Copy out, from the entries below, each line holding the string "Clebsch".
+++ Records provided +++
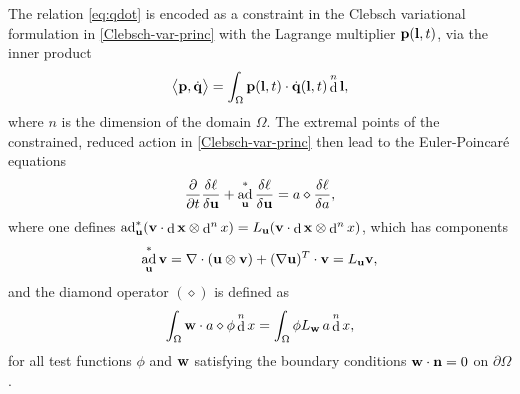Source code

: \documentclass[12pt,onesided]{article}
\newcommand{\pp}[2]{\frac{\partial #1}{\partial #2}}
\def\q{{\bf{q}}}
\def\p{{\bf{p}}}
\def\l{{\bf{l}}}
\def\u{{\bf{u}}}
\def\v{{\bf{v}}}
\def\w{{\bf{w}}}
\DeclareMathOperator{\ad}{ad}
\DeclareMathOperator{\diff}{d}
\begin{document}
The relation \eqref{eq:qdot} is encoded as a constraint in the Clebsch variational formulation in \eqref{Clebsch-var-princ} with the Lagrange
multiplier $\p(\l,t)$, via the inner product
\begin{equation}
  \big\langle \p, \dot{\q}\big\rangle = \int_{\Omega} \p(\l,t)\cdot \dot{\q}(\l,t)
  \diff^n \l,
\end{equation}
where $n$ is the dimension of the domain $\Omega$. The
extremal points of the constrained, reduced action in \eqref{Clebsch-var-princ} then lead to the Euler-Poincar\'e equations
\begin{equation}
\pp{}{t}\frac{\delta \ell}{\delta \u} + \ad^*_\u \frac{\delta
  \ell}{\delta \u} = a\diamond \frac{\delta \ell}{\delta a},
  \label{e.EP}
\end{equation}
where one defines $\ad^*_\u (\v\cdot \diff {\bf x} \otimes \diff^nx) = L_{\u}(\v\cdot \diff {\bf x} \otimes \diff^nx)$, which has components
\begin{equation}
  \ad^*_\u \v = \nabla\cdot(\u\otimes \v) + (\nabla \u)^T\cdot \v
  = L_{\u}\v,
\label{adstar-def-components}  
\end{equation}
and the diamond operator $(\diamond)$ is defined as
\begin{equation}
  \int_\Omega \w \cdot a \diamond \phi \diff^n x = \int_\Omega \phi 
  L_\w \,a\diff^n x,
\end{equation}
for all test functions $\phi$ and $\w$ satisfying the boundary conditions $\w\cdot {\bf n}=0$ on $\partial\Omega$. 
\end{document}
+++
+++ Records provided +++
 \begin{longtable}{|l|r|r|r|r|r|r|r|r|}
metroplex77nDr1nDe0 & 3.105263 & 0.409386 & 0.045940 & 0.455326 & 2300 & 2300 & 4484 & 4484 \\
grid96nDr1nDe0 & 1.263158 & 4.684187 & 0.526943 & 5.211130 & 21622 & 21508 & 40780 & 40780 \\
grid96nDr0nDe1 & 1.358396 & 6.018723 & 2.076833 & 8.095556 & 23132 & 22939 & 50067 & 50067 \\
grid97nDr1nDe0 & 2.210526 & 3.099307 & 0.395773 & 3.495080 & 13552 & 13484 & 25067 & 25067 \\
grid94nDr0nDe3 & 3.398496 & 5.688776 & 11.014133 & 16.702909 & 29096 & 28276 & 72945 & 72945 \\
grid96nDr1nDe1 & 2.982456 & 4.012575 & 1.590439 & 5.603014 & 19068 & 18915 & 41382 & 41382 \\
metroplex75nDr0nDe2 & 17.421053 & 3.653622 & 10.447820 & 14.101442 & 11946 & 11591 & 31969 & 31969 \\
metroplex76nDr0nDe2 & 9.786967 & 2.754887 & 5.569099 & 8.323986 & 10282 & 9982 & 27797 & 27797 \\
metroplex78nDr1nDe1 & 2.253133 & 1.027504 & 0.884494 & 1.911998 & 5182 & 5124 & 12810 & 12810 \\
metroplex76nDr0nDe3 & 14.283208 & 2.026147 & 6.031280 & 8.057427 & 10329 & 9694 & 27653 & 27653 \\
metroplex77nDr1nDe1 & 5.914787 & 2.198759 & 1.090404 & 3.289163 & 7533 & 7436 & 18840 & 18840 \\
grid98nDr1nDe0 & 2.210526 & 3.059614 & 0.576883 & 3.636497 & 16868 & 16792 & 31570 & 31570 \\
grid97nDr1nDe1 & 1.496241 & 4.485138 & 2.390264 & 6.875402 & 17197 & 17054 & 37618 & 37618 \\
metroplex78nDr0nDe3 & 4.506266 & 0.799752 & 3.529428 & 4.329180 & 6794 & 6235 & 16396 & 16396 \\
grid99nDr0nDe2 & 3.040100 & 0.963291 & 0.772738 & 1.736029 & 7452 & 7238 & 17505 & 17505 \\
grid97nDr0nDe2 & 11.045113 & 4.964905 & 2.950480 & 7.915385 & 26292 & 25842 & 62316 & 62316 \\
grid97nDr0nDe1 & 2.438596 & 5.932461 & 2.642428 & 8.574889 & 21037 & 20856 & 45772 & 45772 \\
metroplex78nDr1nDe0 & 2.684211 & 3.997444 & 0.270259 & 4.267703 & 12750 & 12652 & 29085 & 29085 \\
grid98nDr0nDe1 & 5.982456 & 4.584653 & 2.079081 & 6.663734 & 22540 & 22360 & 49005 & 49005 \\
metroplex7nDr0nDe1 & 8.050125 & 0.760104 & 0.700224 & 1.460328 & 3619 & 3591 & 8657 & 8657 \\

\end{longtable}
+++
+++ Records provided +++
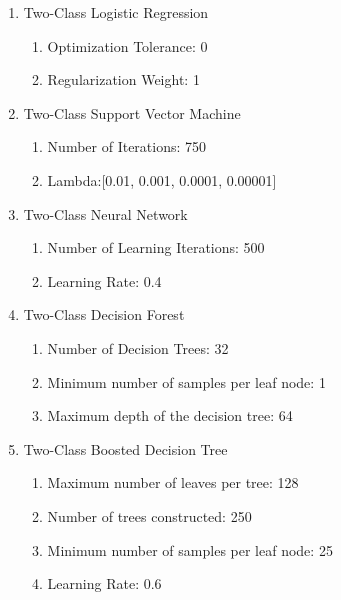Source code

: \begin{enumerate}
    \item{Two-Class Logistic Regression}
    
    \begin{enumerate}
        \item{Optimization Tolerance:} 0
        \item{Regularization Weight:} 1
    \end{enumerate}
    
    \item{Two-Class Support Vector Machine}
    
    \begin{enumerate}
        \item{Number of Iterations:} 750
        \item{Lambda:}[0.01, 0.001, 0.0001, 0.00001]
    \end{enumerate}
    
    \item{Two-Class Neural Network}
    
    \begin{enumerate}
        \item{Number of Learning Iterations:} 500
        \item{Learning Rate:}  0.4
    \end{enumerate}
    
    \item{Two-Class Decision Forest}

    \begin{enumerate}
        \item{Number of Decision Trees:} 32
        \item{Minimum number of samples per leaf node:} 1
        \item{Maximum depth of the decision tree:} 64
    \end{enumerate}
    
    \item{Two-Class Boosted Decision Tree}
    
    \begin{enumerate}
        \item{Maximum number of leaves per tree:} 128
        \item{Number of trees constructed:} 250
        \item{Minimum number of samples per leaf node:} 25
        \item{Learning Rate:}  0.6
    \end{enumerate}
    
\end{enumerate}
+++
## [Answer below]
The relation \eqref{eq:qdot} is encoded as a constraint in the Clebsch variational formulation in \eqref{Clebsch-var-princ} with the Lagrange
extremal points of the constrained, reduced action in \eqref{Clebsch-var-princ} then lead to the Euler-Poincar\'e equations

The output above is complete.